[Document images with source code]
•••
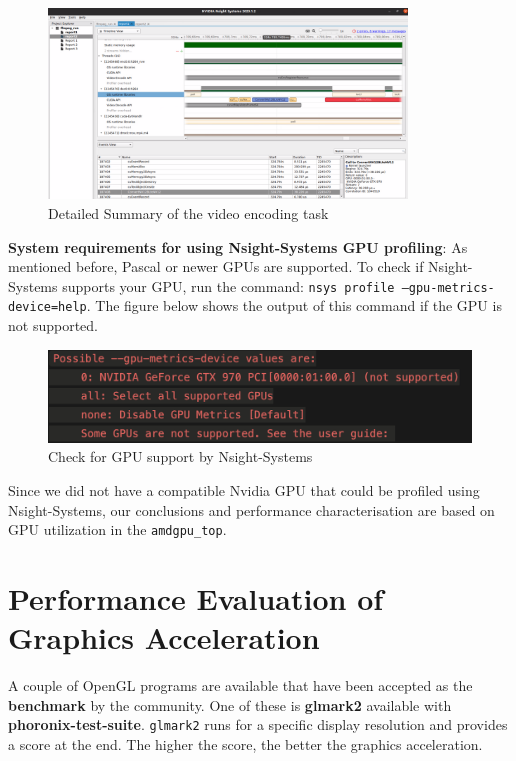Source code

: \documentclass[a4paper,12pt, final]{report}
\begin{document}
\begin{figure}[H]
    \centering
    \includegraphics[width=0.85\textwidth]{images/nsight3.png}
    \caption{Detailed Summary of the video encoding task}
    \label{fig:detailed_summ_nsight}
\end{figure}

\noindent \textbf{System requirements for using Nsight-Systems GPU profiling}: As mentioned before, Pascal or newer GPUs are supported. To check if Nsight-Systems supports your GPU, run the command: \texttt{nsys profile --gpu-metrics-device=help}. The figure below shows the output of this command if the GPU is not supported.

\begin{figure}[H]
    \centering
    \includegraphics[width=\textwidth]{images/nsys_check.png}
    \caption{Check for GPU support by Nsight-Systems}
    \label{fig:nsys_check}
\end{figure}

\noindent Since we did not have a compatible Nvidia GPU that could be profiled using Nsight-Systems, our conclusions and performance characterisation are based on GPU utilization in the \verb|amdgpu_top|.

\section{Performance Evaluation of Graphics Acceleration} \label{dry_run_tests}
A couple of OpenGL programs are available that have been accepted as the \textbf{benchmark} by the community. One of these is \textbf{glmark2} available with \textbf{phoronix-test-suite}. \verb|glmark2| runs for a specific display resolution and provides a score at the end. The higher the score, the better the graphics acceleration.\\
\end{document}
•••
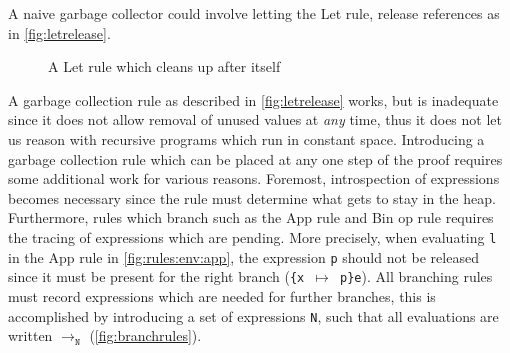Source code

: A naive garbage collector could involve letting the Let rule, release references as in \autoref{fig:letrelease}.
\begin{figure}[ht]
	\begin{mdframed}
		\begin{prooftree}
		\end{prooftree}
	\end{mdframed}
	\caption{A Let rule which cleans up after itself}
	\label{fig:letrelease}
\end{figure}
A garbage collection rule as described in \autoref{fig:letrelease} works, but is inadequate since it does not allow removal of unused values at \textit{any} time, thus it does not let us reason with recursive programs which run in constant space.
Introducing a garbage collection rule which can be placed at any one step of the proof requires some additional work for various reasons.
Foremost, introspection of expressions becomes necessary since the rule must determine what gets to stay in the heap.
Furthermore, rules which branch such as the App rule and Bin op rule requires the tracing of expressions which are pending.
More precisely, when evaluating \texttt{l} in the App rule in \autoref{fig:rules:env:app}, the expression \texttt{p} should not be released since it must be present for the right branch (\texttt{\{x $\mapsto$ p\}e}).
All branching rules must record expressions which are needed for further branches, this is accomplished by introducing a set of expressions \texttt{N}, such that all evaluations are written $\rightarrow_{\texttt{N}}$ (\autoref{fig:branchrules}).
•••
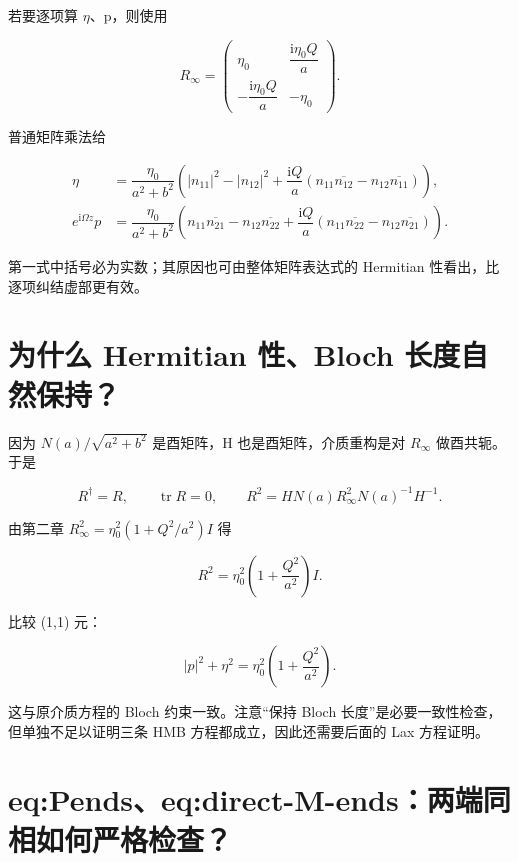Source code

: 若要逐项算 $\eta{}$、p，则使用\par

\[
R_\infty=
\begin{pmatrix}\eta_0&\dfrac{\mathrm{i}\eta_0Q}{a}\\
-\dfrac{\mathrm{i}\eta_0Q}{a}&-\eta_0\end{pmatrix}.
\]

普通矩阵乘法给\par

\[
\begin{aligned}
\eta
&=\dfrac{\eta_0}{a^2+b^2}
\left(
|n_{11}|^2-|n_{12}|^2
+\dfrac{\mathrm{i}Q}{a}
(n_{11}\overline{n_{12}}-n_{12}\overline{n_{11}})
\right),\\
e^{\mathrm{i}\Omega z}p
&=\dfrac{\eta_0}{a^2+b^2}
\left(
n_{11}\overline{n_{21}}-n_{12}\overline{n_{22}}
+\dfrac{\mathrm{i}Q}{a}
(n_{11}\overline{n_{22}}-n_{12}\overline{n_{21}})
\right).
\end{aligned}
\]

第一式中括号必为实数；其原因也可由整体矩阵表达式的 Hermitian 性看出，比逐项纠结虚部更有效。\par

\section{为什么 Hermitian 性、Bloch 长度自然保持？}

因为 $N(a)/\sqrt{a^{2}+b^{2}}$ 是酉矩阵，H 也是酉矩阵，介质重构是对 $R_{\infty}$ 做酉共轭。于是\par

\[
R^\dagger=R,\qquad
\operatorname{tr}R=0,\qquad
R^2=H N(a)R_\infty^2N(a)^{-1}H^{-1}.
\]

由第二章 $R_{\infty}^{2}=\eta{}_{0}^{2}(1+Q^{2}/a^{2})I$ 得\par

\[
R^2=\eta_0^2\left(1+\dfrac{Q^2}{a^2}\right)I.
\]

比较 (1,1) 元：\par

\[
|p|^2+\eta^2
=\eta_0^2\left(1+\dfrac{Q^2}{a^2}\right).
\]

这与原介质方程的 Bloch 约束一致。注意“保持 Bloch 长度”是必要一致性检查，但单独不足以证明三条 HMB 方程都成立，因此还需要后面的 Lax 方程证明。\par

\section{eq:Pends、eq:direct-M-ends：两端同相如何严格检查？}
•••
TASK TO CARRY OUT — Look through the records for the string "Hermitian". Copy every line that has it.

EXERCISE SOLUTION —
第一式中括号必为实数；其原因也可由整体矩阵表达式的 Hermitian 性看出，比逐项纠结虚部更有效。\par
\section{为什么 Hermitian 性、Bloch 长度自然保持？}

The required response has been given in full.